The TGP suffered difficult times as well: some of their members ended up in jail in 1940 when, urged by Siqueiros, they took part in a plot to assassinate Trotsky; their credibility suffered at the end of the Second World War, when Siqueiros returned to México and rejoined the TGP, and they supported Miguel Alemán’s candidacy for the presidency. Their support of Lázaro Cárdenas made sense, but Alemán had no revolutionary instincts. There were also disagreements with respect to the distribution of the income from their work: should artists keep their revenues, or turn them over to the Communist Party? It was not only the TGP’s support of Miguel Alemán and its affiliation with Siqueiros that cast a shadow over the TGP. If their goal was to be “revolutionary,” their link to the PRI was a colossal ball and chain.

In 1954, the year I was born, the TGP was twenty years old and held in high esteem. During the Mexico City Book Fair in 1956, thousands of people visited the TGP’s stand, where an impressive 30,000 prints were sold. Everybody knew their work. The TGP was part of the national landscape, just like the two volcanoes that overlooked the valley of my childhood (the Popocatépetl and Ixtlaccíhuatl, now obscured by smog), just like the cathedral in downtown Mexico City, and just like the PRI and the Muralists. The dinosaur was awaiting me when I first opened my eyes.

In the very early seventies, when I became a young poet, how could I have appreciated the value of the TGP? They were dinosaurs! I wanted to distance myself from them as much as possible. To my generation they were no different from the hideous PRI.

Figure 5. Cartoon by Gonzalo Rocha. “Don’t tell me you want to return to those days without democracy, the PRI’s?”

It has taken me a long time to appreciate the value of their work and understand it in its proper context. At that time, the PRI was our “natural” enemy; we did not see in it any of the qualities it in fact had. And as an artist myself, and as a writer, I had other reasons to dislike the TGP. For the TGP art had to be propaganda, had to provide the answers emphatically–instead of asking questions and raising doubts. Their approach completely failed to arouse my sympathy. Also, their methods didn’t seem to work.To my teenage ears, it was like the TGP were singing Nancy Sinatra’s song “These Boots Are Made for Walking.” Their art was supposed to be a tool to help society walk toward a fairer future, but they were tethered to the Party–the perpetrators of the Tlatelolco murders, the architects of the disastrous Mexican government. (We only suspected then what has recently been officially acknowledged in the National Security Archive’s 2006 report: from 1964 through 1982, hundreds were murdered or “disappeared,” thousands more were tortured, illegally detained, or subjected to government harassment.)

The TGP’s boots were uncomfortable, even painful, for all their boasting that they were made for walking.
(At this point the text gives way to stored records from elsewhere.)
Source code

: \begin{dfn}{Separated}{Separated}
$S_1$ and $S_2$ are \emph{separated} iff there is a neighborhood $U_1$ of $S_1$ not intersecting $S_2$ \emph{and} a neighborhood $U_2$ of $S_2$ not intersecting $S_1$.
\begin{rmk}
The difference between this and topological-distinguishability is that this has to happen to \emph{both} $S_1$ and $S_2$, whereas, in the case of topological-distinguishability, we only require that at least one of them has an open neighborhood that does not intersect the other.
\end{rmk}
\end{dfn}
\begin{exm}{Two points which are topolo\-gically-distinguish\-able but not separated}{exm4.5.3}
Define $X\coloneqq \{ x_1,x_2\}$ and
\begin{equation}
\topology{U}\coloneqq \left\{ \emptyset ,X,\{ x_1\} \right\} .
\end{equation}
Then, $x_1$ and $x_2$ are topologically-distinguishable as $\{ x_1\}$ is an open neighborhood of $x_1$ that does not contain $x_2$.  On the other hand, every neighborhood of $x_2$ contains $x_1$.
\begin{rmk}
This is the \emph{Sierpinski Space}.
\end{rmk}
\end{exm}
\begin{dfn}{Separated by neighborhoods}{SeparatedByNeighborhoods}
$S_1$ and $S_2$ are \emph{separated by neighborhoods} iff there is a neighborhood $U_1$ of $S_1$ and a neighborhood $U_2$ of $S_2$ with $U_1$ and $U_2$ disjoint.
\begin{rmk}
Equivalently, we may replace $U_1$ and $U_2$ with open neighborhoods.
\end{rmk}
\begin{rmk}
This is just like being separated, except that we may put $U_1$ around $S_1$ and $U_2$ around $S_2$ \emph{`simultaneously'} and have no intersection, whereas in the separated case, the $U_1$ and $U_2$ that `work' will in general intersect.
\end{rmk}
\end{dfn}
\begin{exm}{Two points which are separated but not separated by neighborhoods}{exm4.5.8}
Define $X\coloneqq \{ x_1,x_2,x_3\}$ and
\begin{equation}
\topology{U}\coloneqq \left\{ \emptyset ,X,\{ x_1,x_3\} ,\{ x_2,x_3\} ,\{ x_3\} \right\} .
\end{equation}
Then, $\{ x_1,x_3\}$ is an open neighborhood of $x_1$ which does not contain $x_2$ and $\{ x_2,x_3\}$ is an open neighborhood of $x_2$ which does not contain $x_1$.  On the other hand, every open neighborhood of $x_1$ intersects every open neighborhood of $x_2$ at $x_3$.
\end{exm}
Their work may have been beautiful. But to my eyes their appeal was part of the problem. I preferred to wear huaraches, not because they were sloppy or nationalistic–I didn’t think they were–but because they were in their own way elegant and subversive of the status quo ruled by the “Revolutionary” Party. And they were also cosmopolitan: young people were donning them worldwide. We all wore huaraches with neolite soles–the medium which, by this time, the TGP preferred, since linoleum had become expensive and inaccessible at the end of the sixties. They were now practicing, as one of their friends put it, “suelografía” (sole-cut) . . . But still their boots were made for walking.
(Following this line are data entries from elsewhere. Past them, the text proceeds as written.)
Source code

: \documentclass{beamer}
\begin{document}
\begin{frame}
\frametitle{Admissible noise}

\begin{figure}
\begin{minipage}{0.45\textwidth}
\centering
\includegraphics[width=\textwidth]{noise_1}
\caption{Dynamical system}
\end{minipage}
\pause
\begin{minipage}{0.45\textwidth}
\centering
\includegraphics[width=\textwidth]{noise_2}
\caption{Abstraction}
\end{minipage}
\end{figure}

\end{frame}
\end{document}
In addition to the TGP’s practice of “useful” art, and their link to the PRI, there was another notable aspect to their work. The artist and architect Juan O’Gorman wrote that in the sixties their work gave off a strong impression of sadness. Méndez agreed and added: “People need beautiful things just as much as they need warnings against evil, which are unpleasant albeit important. We must provide both, especially uplifting and inspiring work, which is necessary at all times in all places. Though it is in fact excellent work, it gives the impression that México is a country which radiates sadness.” And inside the TGP, things were not really working. According to one of their members, Márquez Rodiles, there was “fatigue, disillusion, anxiety, hurriedness, sectarianism, intolerance, opportunism, and fear”–these were the words of an insider!
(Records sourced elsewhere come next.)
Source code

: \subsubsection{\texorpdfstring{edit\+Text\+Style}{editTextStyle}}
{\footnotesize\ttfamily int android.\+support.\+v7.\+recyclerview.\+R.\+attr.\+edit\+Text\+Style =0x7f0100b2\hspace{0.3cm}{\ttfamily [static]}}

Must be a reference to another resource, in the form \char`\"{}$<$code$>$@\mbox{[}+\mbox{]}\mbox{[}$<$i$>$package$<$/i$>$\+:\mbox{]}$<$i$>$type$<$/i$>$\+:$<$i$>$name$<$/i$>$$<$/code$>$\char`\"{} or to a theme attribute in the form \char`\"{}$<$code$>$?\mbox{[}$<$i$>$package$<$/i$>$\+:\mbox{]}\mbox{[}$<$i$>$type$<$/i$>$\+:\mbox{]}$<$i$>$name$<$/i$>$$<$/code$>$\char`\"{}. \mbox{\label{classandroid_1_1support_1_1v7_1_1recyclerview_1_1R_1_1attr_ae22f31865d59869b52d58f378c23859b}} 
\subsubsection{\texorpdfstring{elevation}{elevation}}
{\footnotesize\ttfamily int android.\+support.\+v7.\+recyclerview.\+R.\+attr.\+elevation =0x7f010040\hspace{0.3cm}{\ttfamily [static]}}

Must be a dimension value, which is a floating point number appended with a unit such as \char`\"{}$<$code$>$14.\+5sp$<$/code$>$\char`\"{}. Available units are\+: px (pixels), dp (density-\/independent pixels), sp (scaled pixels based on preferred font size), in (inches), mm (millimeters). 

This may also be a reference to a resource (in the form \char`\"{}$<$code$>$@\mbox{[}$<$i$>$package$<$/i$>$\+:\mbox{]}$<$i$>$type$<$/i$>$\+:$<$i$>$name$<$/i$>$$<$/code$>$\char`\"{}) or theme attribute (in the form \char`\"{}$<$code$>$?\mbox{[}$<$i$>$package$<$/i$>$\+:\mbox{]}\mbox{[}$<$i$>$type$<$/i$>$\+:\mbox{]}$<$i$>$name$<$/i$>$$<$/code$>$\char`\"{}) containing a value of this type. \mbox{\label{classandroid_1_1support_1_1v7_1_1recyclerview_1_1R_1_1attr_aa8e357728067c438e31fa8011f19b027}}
Taking all of this into account, it’s no surprise I felt drawn to the next generation, the post-Mexican school, the one that wanted to demolish, as José Luis Cuevas put it, the “cortina de nopal” (cactus screen)–as well as to the “new generation” of authors: Jorge Ibargüengoitia, Juan García Ponce, Salvador Elizondo, Inés Arredondo, and the Spanish refugee Tomás Segovia. They abhorred nationalism, despised the idea of “useful” art, and detested the muralists’ demagoguery. We young writers and artists felt closer to them, for we did not want to be Mexican artists dealing with the Mexican issues of the Mexican Revolution as represented by the PRI. We wanted a dialogue with the rest of the world, and with other possible political solutions. We wanted to deal with the now of Mexican life, and with the very interesting things that were happening abroad, in Latin America, in Europe, and in the U.S.A. And we wanted our art to run free—yes! to be what the donkey’s tail ordained. I adored Marguerite Yourcenar as much as I felt attached to Juan Rulfo or Juan José Arreola. And I felt closer to Katherine Mansfield and Angela Carter than to the novelists of the Mexican Revolution.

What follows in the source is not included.